SCADs Of Inkblot Denial

The inkblot test generally results in different interpretations of the same picture.

Likewise, it is quite common and ordinary for several judges or religionists to interpret the exact same text differently.

It has always been clear that we interpret things according to our own experience, our own culture, our own world view, our own weaknesses, and our own bias.

The American Behavioral Scientist Journal is doing a volume, which deals with what I consider to be a disease, State Crimes Against Democracy (SCAD), and subject matter relating to that theme:
The ellipses of due diligence riddling the official account of the 9/11 incidents continue being ignored by scholars of policy and public administration. This article introduces intellectual context for examining the policy heuristic "State Crimes Against Democracy" (SCAD) (deHaven-Smith, 2006) and its usefulness for better understanding patterns of state criminality of which no extant policy analytic model gives adequate account.This article then introduces papers included in this symposium examining the chimerical presence and perfidious legacy of state criminality against democracy.
(American Behavioral Scientist).
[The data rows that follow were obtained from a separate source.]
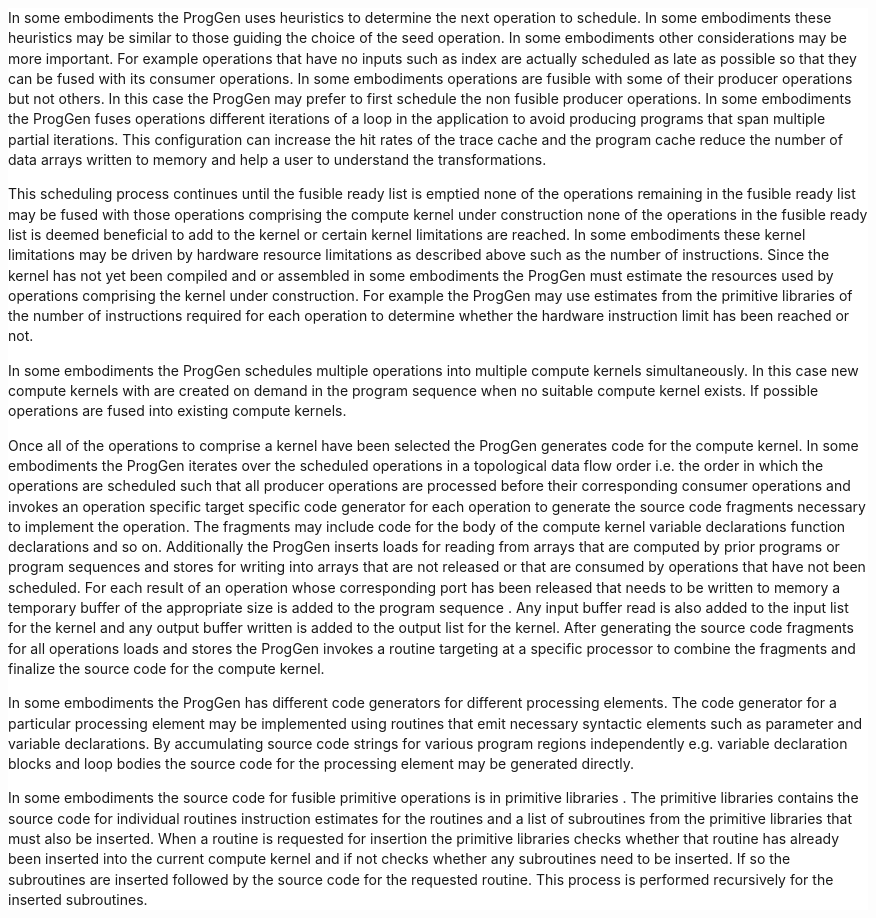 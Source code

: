 In some embodiments the ProgGen uses heuristics to determine the next operation to schedule. In some embodiments these heuristics may be similar to those guiding the choice of the seed operation. In some embodiments other considerations may be more important. For example operations that have no inputs such as index are actually scheduled as late as possible so that they can be fused with its consumer operations. In some embodiments operations are fusible with some of their producer operations but not others. In this case the ProgGen may prefer to first schedule the non fusible producer operations. In some embodiments the ProgGen fuses operations different iterations of a loop in the application to avoid producing programs that span multiple partial iterations. This configuration can increase the hit rates of the trace cache and the program cache reduce the number of data arrays written to memory and help a user to understand the transformations.

This scheduling process continues until the fusible ready list is emptied none of the operations remaining in the fusible ready list may be fused with those operations comprising the compute kernel under construction none of the operations in the fusible ready list is deemed beneficial to add to the kernel or certain kernel limitations are reached. In some embodiments these kernel limitations may be driven by hardware resource limitations as described above such as the number of instructions. Since the kernel has not yet been compiled and or assembled in some embodiments the ProgGen must estimate the resources used by operations comprising the kernel under construction. For example the ProgGen may use estimates from the primitive libraries of the number of instructions required for each operation to determine whether the hardware instruction limit has been reached or not.

In some embodiments the ProgGen schedules multiple operations into multiple compute kernels simultaneously. In this case new compute kernels with are created on demand in the program sequence when no suitable compute kernel exists. If possible operations are fused into existing compute kernels.

Once all of the operations to comprise a kernel have been selected the ProgGen generates code for the compute kernel. In some embodiments the ProgGen iterates over the scheduled operations in a topological data flow order i.e. the order in which the operations are scheduled such that all producer operations are processed before their corresponding consumer operations and invokes an operation specific target specific code generator for each operation to generate the source code fragments necessary to implement the operation. The fragments may include code for the body of the compute kernel variable declarations function declarations and so on. Additionally the ProgGen inserts loads for reading from arrays that are computed by prior programs or program sequences and stores for writing into arrays that are not released or that are consumed by operations that have not been scheduled. For each result of an operation whose corresponding port has been released that needs to be written to memory a temporary buffer of the appropriate size is added to the program sequence . Any input buffer read is also added to the input list for the kernel and any output buffer written is added to the output list for the kernel. After generating the source code fragments for all operations loads and stores the ProgGen invokes a routine targeting at a specific processor to combine the fragments and finalize the source code for the compute kernel.

In some embodiments the ProgGen has different code generators for different processing elements. The code generator for a particular processing element may be implemented using routines that emit necessary syntactic elements such as parameter and variable declarations. By accumulating source code strings for various program regions independently e.g. variable declaration blocks and loop bodies the source code for the processing element may be generated directly.

In some embodiments the source code for fusible primitive operations is in primitive libraries . The primitive libraries contains the source code for individual routines instruction estimates for the routines and a list of subroutines from the primitive libraries that must also be inserted. When a routine is requested for insertion the primitive libraries checks whether that routine has already been inserted into the current compute kernel and if not checks whether any subroutines need to be inserted. If so the subroutines are inserted followed by the source code for the requested routine. This process is performed recursively for the inserted subroutines.
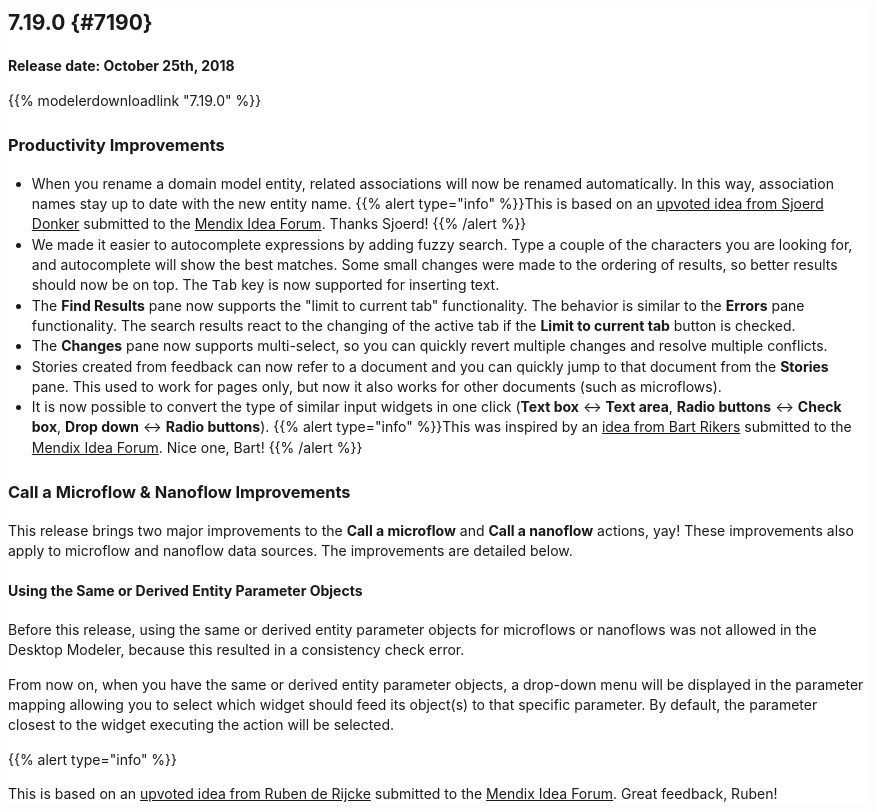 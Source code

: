 ## 7.19.0 {#7190}

**Release date: October 25th, 2018**

{{% modelerdownloadlink "7.19.0" %}}

### Productivity Improvements

*  When you rename a domain model entity, related associations will now be renamed automatically. In this way, association names stay up to date with the new entity name.
    {{% alert type="info" %}}This is based on an [upvoted idea from Sjoerd Donker](https://forum.mendixcloud.com/link/ideas/156) submitted to the [Mendix Idea Forum](https://forum.mendixcloud.com/link/ideas). Thanks Sjoerd!
    {{% /alert %}}
* We made it easier to autocomplete expressions by adding fuzzy search. Type a couple of the characters you are looking for, and autocomplete will show the best matches. Some small changes were made to the ordering of results, so better results should now be on top. The <kbd>Tab</kbd> key is now supported for inserting text.
* The **Find Results** pane now supports the "limit to current tab" functionality. The behavior is similar to the **Errors** pane functionality. The search results react to the changing of the active tab if the **Limit to current tab** button is checked.
* The **Changes** pane now supports multi-select, so you can quickly revert multiple changes and resolve multiple conflicts.
* Stories created from feedback can now refer to a document and you can quickly jump to that document from the **Stories** pane. This used to work for pages only, but now it also works for other documents (such as microflows).
* It is now possible to convert the type of similar input widgets in one click (**Text box** <-> **Text area**, **Radio buttons** <-> **Check box**, **Drop down** <-> **Radio buttons**).
    {{% alert type="info" %}}This was inspired by an [idea from Bart Rikers](https://forum.mendixcloud.com/link/ideas/98) submitted to the [Mendix Idea Forum](https://forum.mendixcloud.com/link/ideas). Nice one, Bart!
    {{% /alert %}}

### Call a Microflow & Nanoflow Improvements

This release brings two major improvements to the **Call a microflow** and **Call a nanoflow** actions, yay! These improvements also apply to microflow and nanoflow data sources. The improvements are detailed below.

#### Using the Same or Derived Entity Parameter Objects

Before this release, using the same or derived entity parameter objects for microflows or nanoflows was not allowed in the Desktop Modeler, because this resulted in a consistency check error.

From now on, when you have the same or derived entity parameter objects, a drop-down menu will be displayed in the parameter mapping allowing you to select which widget should feed its object(s) to that specific parameter. By default, the parameter closest to the widget executing the action will be selected.

{{% alert type="info" %}}

This is based on an [upvoted idea from Ruben de Rijcke](https://forum.mendixcloud.com/link/ideas/540) submitted to the [Mendix Idea Forum](https://forum.mendixcloud.com/link/ideas). Great feedback, Ruben!
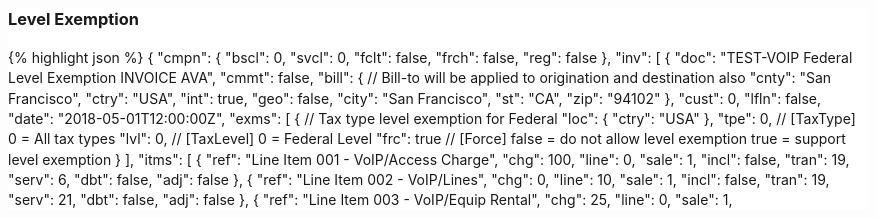 
<h3>Level Exemption</h3>
{% highlight json %}
{
  "cmpn": {
    "bscl": 0,
    "svcl": 0,
    "fclt": false,
    "frch": false,
    "reg": false
  },
  "inv": [
    {
      "doc": "TEST-VOIP Federal Level Exemption INVOICE AVA",
      "cmmt": false,
      "bill": {   // Bill-to will be applied to origination and destination also
        "cnty": "San Francisco",
        "ctry": "USA",
        "int": true,
        "geo": false,
        "city": "San Francisco",
        "st": "CA",
        "zip": "94102"
      },
      "cust": 0,
      "lfln": false,
      "date": "2018-05-01T12:00:00Z",
      "exms": [		
        {  // Tax type level exemption for Federal
          "loc": {
            "ctry": "USA"
          },
          "tpe": 0,			// [TaxType]		0 = All tax types
          "lvl": 0,			// [TaxLevel]		0 = Federal Level
          "frc": true	    // [Force] 		false = do not allow level exemption  true = support level exemption
		  } ],
      "itms": [
        {
          "ref": "Line Item 001 - VoIP/Access Charge",
          "chg": 100,
          "line": 0,
          "sale": 1,
          "incl": false,
          "tran": 19,
          "serv": 6,
          "dbt": false,
          "adj": false
        },
        {
          "ref": "Line Item 002 - VoIP/Lines",
          "chg": 0,
          "line": 10,
          "sale": 1,
          "incl": false,
          "tran": 19,
          "serv": 21,
          "dbt": false,
          "adj": false
        },
        {
          "ref": "Line Item 003 - VoIP/Equip Rental",
          "chg": 25,
          "line": 0,
          "sale": 1, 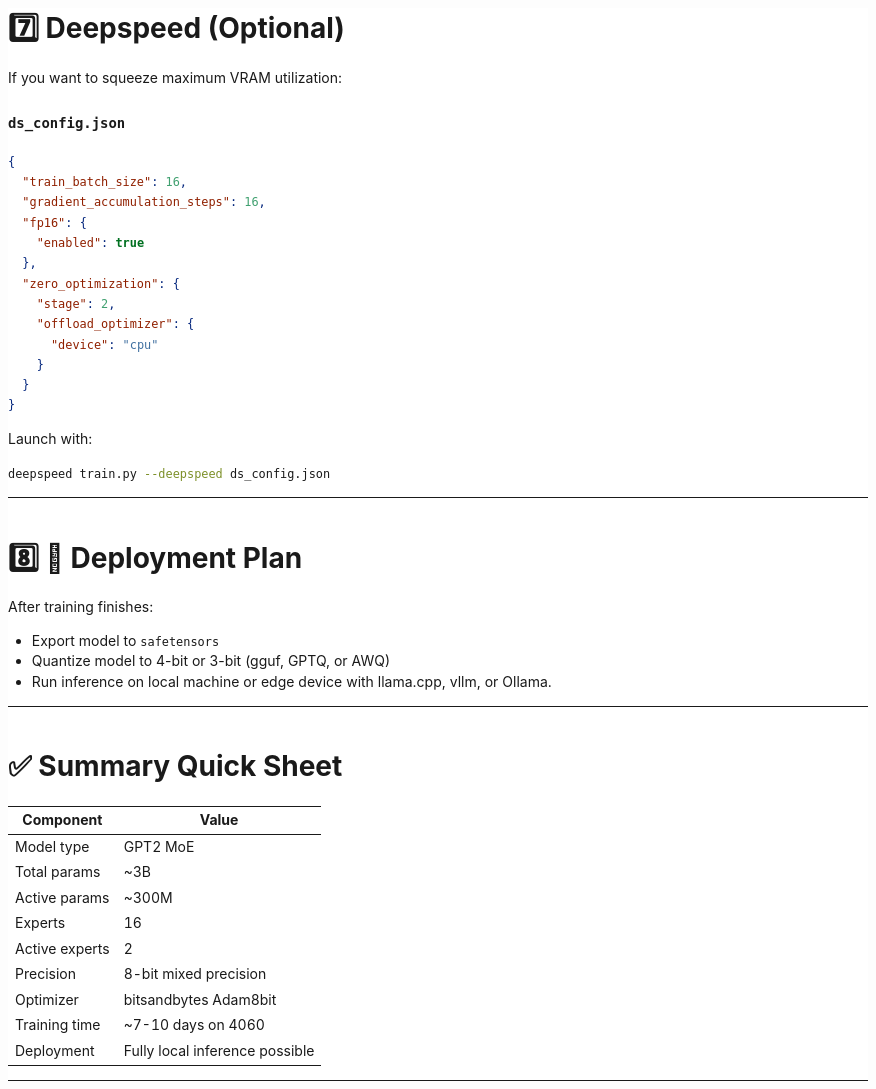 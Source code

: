 
# 7️⃣ Deepspeed (Optional)

If you want to squeeze maximum VRAM utilization:

### `ds_config.json`

```json
{
  "train_batch_size": 16,
  "gradient_accumulation_steps": 16,
  "fp16": {
    "enabled": true
  },
  "zero_optimization": {
    "stage": 2,
    "offload_optimizer": {
      "device": "cpu"
    }
  }
}
```

Launch with:

```bash
deepspeed train.py --deepspeed ds_config.json
```

---

# 8️⃣ 🚀 Deployment Plan

After training finishes:

* Export model to `safetensors`
* Quantize model to 4-bit or 3-bit (gguf, GPTQ, or AWQ)
* Run inference on local machine or edge device with llama.cpp, vllm, or Ollama.

---

# ✅ Summary Quick Sheet

| Component      | Value                          |
| -------------- | ------------------------------ |
| Model type     | GPT2 MoE                       |
| Total params   | \~3B                           |
| Active params  | \~300M                         |
| Experts        | 16                             |
| Active experts | 2                              |
| Precision      | 8-bit mixed precision          |
| Optimizer      | bitsandbytes Adam8bit          |
| Training time  | \~7-10 days on 4060            |
| Deployment     | Fully local inference possible |

--- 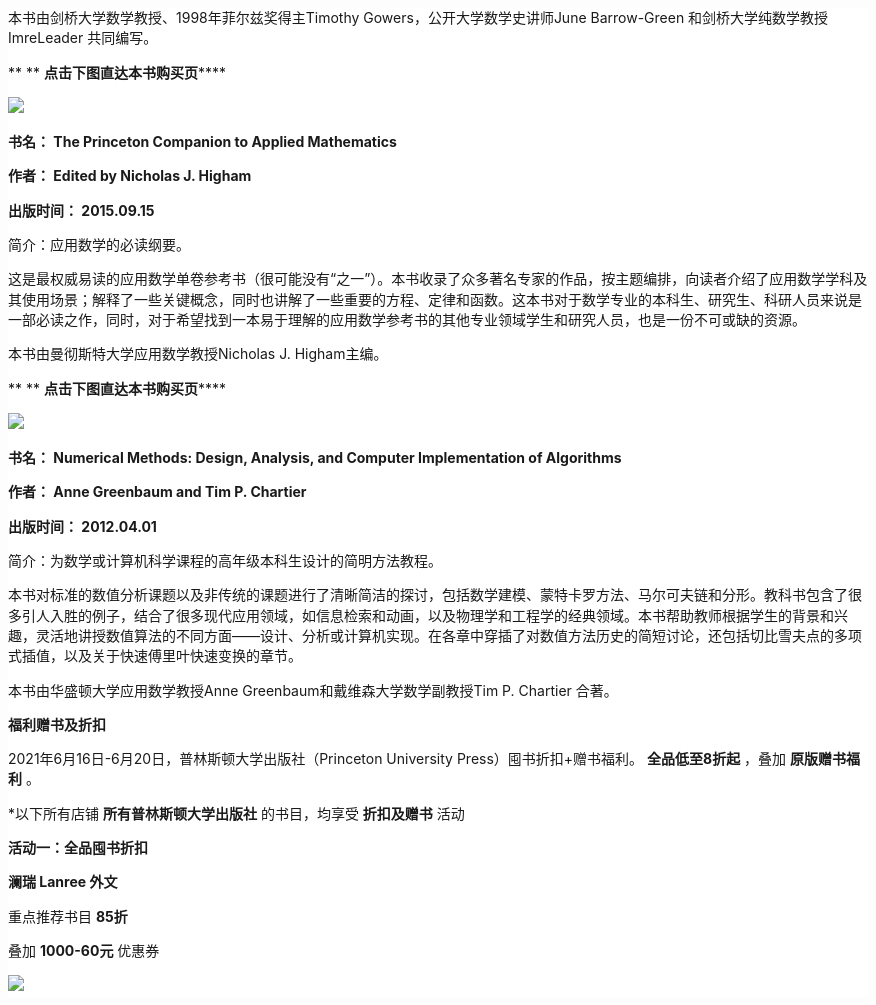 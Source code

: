 本书由剑桥大学数学教授、1998年菲尔兹奖得主Timothy Gowers，公开大学数学史讲师June Barrow-Green
和剑桥大学纯数学教授ImreLeader 共同编写。

  

 ** ** **点击下图直达本书购买页******

[![](/images/101/15.jpeg)]()

 **书名： The Princeton Companion to Applied Mathematics**

 **作者： Edited by Nicholas J. Higham**

 **出版时间： 2015.09.15**

简介：应用数学的必读纲要。

这是最权威易读的应用数学单卷参考书（很可能没有“之一”）。本书收录了众多著名专家的作品，按主题编排，向读者介绍了应用数学学科及其使用场景；解释了一些关键概念，同时也讲解了一些重要的方程、定律和函数。这本书对于数学专业的本科生、研究生、科研人员来说是一部必读之作，同时，对于希望找到一本易于理解的应用数学参考书的其他专业领域学生和研究人员，也是一份不可或缺的资源。

本书由曼彻斯特大学应用数学教授Nicholas J. Higham主编。

  

  

 ** ** **点击下图直达本书购买页******

[![](/images/101/16.jpeg)]()

 **书名： Numerical Methods: Design, Analysis, and Computer Implementation of
Algorithms**

 **作者： Anne Greenbaum and Tim P. Chartier**

 **出版时间： 2012.04.01**

简介：为数学或计算机科学课程的高年级本科生设计的简明方法教程。

本书对标准的数值分析课题以及非传统的课题进行了清晰简洁的探讨，包括数学建模、蒙特卡罗方法、马尔可夫链和分形。教科书包含了很多引人入胜的例子，结合了很多现代应用领域，如信息检索和动画，以及物理学和工程学的经典领域。本书帮助教师根据学生的背景和兴趣，灵活地讲授数值算法的不同方面——设计、分析或计算机实现。在各章中穿插了对数值方法历史的简短讨论，还包括切比雪夫点的多项式插值，以及关于快速傅里叶快速变换的章节。

本书由华盛顿大学应用数学教授Anne Greenbaum和戴维森大学数学副教授Tim P. Chartier 合著。

  

**福利赠书及折扣**  

2021年6月16日-6月20日，普林斯顿大学出版社（Princeton University Press）囤书折扣+赠书福利。 **全品低至8折起**
，叠加 **原版赠书福利** 。  
  
*以下所有店铺 **所有普林斯顿大学出版社** 的书目，均享受 **折扣及赠书** 活动  

  
 **活动一：全品囤书折扣**  
  

 **澜瑞 Lanree 外文**

重点推荐书目 **85折**

叠加 **1000-60元** 优惠券  

![](/images/101/17.png)
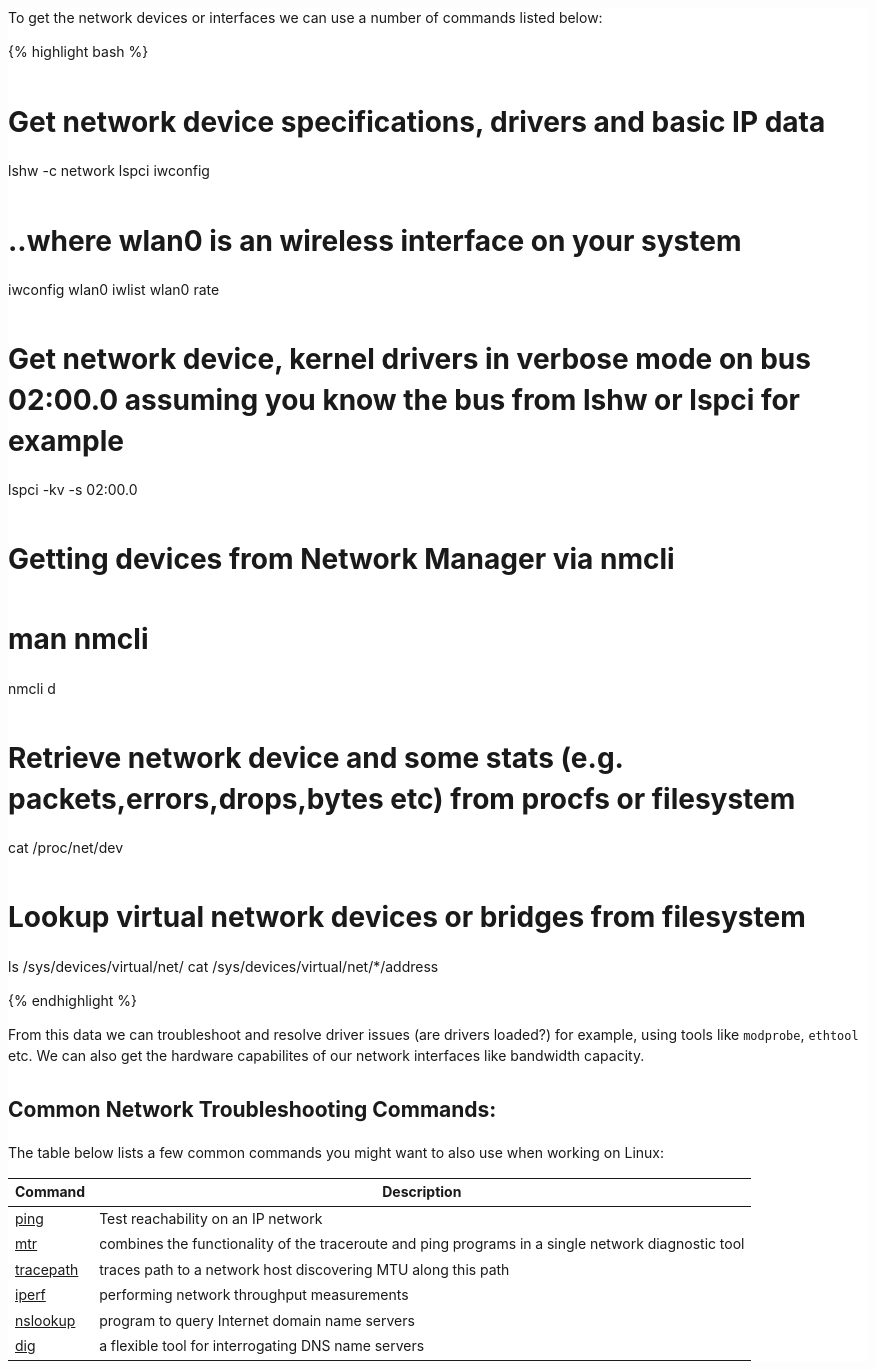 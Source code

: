 To get the network devices or interfaces we can use a number of commands listed below:

{% highlight bash %}
# Get network device specifications, drivers and basic IP data
lshw -c network
lspci 
iwconfig
# ..where wlan0 is an wireless interface on your system
iwconfig wlan0 
iwlist wlan0 rate

# Get network device, kernel drivers in verbose mode on bus 02:00.0 assuming you know the bus from lshw or lspci for example
lspci -kv -s 02:00.0

# Getting devices from Network Manager via nmcli
# man nmcli
nmcli d

# Retrieve network device and some stats (e.g. packets,errors,drops,bytes etc) from procfs or filesystem
cat /proc/net/dev

# Lookup virtual network devices or bridges from filesystem
ls /sys/devices/virtual/net/
cat /sys/devices/virtual/net/*/address

{% endhighlight %}

From this data we can troubleshoot and resolve driver issues (are drivers loaded?) for example, using tools like `modprobe`, `ethtool` etc. We can also get the hardware capabilites of our network interfaces like bandwidth capacity.

## Common Network Troubleshooting Commands:

The table below lists a few common commands you might want to also use when working on Linux:

| Command     | Description                                                                    |
|-------------|--------------------------------------------------------------------------------|
| [ping](https://linux.die.net/man/8/ping)    |Test reachability on an IP network
| [mtr](https://linux.die.net/man/8/mtr)         |combines the functionality of the traceroute and ping programs in a single network diagnostic tool
| [tracepath](https://linux.die.net/man/8/tracepath) |traces path to a network host discovering MTU along this path 
| [iperf](https://linux.die.net/man/1/iperf)       |performing network throughput measurements
| [nslookup](https://linux.die.net/man/1/nslookup)    | program to query Internet domain name servers
| [dig](https://linux.die.net/man/1/dig)         |a flexible tool for interrogating DNS name servers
The fact that "no extant policy analytic model gives adequate account" means that we do not know how to deal with the relevant inkblot scenario when the government commits criminally insane or lesser wrongs against the interests of democracy.

The Toxins of Power Blog has been musing over this subject for awhile, so it is good to see the load shared with experts in that field.

We have long maintained that the MSM has dementia when it comes to "the official account of the 9/11 incidents".

As long as the symptoms & problems "continue being ignored by scholars of policy and public administration" we will have no healing.

The American Behavioral Scientist Journal now gives hope that we can take a look at this denial as a form of social dementia, hoping that some treatment will be coming along to help others out of their state of denial.

3 comments:

  1. It is the post with few or no comments that SHOUTS out the truth more often than not.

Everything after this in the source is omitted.